Boris Osipovich Bogdanov (16 March 1884 – 15 June 1960) was a Russian revolutionary. As a Menshevik, he participated in the February Revolution in 1917.

Following the Bolshevik seizure of power in October 1917 he remained politically active against their regime. From the 1920s, he was repeatedly subject to repression by the USSR, being arrested and exiled multiple times and served 13 years in labour camps.

== Early life ==
Bogdanov was born into a merchant family of the first guild in Odessa to parents Osip Borisovich Bogdanov and Sofia Emmanuilovna Bogdanova. He graduated from the Odessa Commercial School of Nicholas I in 1902.

In 1907, he was elected as a member of the St. Petersburg faction of the RSDLP. Until 1913, he was repeatedly arrested and exiled for his revolutionary activity.

==Participation in February Revolution==
Bogdanov was involved in the formation of the Petrograd Soviet.

In April 1917, he opposed the participation of socialists in the Provisional Government. In August 1917, at the socialist Conference of Democratic Organizations on Defence, he argued that military defeat in the war would put an end to the Revolution.

== Participation in the October Revolution ==
Bogdanov was an opponent of the October Revolution. In November and December 1917, he was a member of the Union for the Protection of the Constituent Assembly.

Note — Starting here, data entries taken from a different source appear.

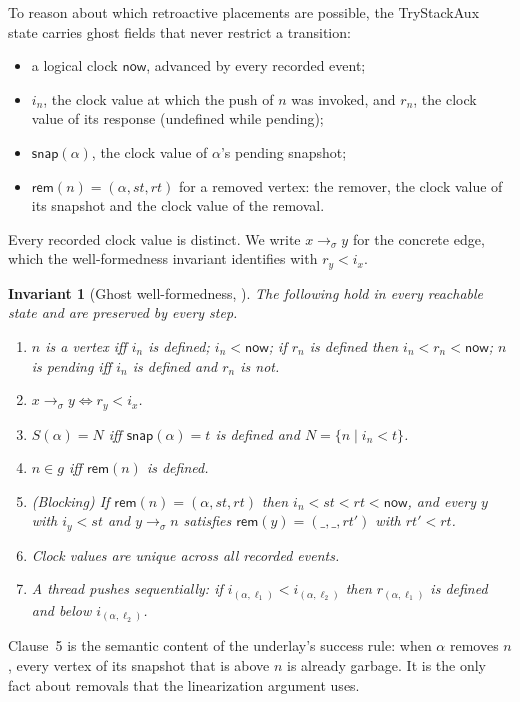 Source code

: \documentclass[11pt]{article}
\newtheorem{invariant}[lemma]{Invariant}
\theoremstyle{definition}
\theoremstyle{remark}
\newcommand{\conc}{\sigma}
\newcommand{\code}[1]{\texttt{\detokenize{#1}}}
\newcommand{\now}{\mathsf{now}}
\newcommand{\rem}{\mathsf{rem}}
\newcommand{\snap}{\mathsf{snap}}
\begin{document}
To reason about which retroactive placements are possible, the TryStackAux
state carries ghost fields that never restrict a transition:
\begin{itemize}[nosep]
\item a logical clock \(\now\), advanced by every recorded event;
\item \(i_n\), the clock value at which the push of \(n\) was invoked, and
  \(r_n\), the clock value of its response (undefined while pending);
\item \(\snap(\alpha)\), the clock value of \(\alpha\)'s pending snapshot;
\item \(\rem(n)=(\alpha,st,rt)\) for a removed vertex: the remover, the
  clock value of its snapshot and the clock value of the removal.
\end{itemize}
Every recorded clock value is distinct.  We write \(x\to_\conc y\) for the
concrete edge, which the well-formedness invariant identifies with
\(r_y<i_x\).

\begin{invariant}[Ghost well-formedness, \code{tsa_ghost_wf}]
\label{inv:wf}
The following hold in every reachable state and are preserved by every step.
\begin{enumerate}[nosep]
\item \(n\) is a vertex iff \(i_n\) is defined; \(i_n<\now\); if \(r_n\) is
  defined then \(i_n<r_n<\now\); \(n\) is pending iff \(i_n\) is defined
  and \(r_n\) is not.
\item \(x\to_\conc y\iff r_y<i_x\).
\item \(S(\alpha)=N\) iff \(\snap(\alpha)=t\) is defined and
  \(N=\{n\mid i_n<t\}\).
\item \(n\in g\) iff \(\rem(n)\) is defined.
\item (\emph{Blocking}) If \(\rem(n)=(\alpha,st,rt)\) then
  \(i_n<st<rt<\now\), and every \(y\) with \(i_y<st\) and \(y\to_\conc n\)
  satisfies \(\rem(y)=(\_,\_,rt')\) with \(rt'<rt\).
\item Clock values are unique across all recorded events.
\item A thread pushes sequentially: if \(i_{(\alpha,\ell_1)}<i_{(\alpha,\ell_2)}\)
  then \(r_{(\alpha,\ell_1)}\) is defined and below \(i_{(\alpha,\ell_2)}\).
\end{enumerate}
\end{invariant}

Clause~5 is the semantic content of the underlay's success rule: when
\(\alpha\) removes \(n\), every vertex of its snapshot that is above \(n\) is
already garbage.  It is the only fact about removals that the linearization
argument uses.
\end{document}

In July 1918, he was arrested and imprisoned in the Peter and Paul Fortress.

In the September 1918 he was released at the request of Soviet leaders, as a he was needed as a specialist for the development of the economy. At this time, he left St. Petersburg for Odessa. There, he became a member of the local Soviet of Workers' Deputies.

==Life in prison and exile==
In the post-revolutionary period, Bogdanov was repeatedly subjected to political repression by the Soviet authorities. He was repeatedly arrested by the organs of the Cheka, OGPU, NKVD and MGB of the USSR on charges of anti-Bolshevik activities and subjected to exile for his Menshevik past.

In December 1920, he was arrested along with the entire Menshevik faction of the Soviet of Workers' Deputies and was exiled to Vladimir. In fall 1921, he was released and went to Moscow, becoming a member of the Supreme Soviet of the National Economy. He arrested again on 27 December 1922 and was sentenced to two years in the Pertominsk. Here he became the representative of the Mensheviks in the camp and signed a telegram alongside Georgy Kachorovsky, representing the Socialist Revolutionaries and Ivan Charin representing the Anarchists complaining to the Soviet authorities that their human rights had been violated by the non delivery of letters and parcels sent to them.

In June 1923, he was transferred to the Solovki prison camp on Solovetsky Islands. At the end of his term of imprisonment in December 1924, he was exiled to Ust-Tsilma for three years. In April 1925 he was arrested again on suspicion of preparing an escape from exile. In July 1925 he was released. After being released from exile in January 1928, he moved to Baku. In July, he was arrested there and exiled to Simferopol for three years, where he worked in the State Planning Committee of the Crimean ASSR. In February 1931, he was arrested on charges of counter-revolutionary agitation and for participating in a counter-revolutionary organization. In 1932, the remaining term of his imprisonment was replaced by exile in Tomsk.

In 1937, he was arrested again. In April 1940, he was sentenced to eight years in a labour camp. He served his time in Kargopollag. He was released in January 1947 and exiled to Syktyvkar. In spring 1949 he was arrested again on charges of counter-revolutionary activity and sentenced to another ten years in a labour camp. In February 1955, he was released early for health reasons, and was sent to the Zubovo-Polyansk nursing home.

During his exile and imprisonment, he did some work as an economist. Despite suffering a stroke in 1952, he was only released after a second stroke in 1956. He was rehabilitated in 1956, but was still stigmatised as politically unreliable by the Soviet authorities and was unable to return to Moscow until 1959. He died in Moscow, on 15 June 1960 and was buried at the Donskoye Cemetery. He was fully rehabilitated by the Decree of August 13, 1990.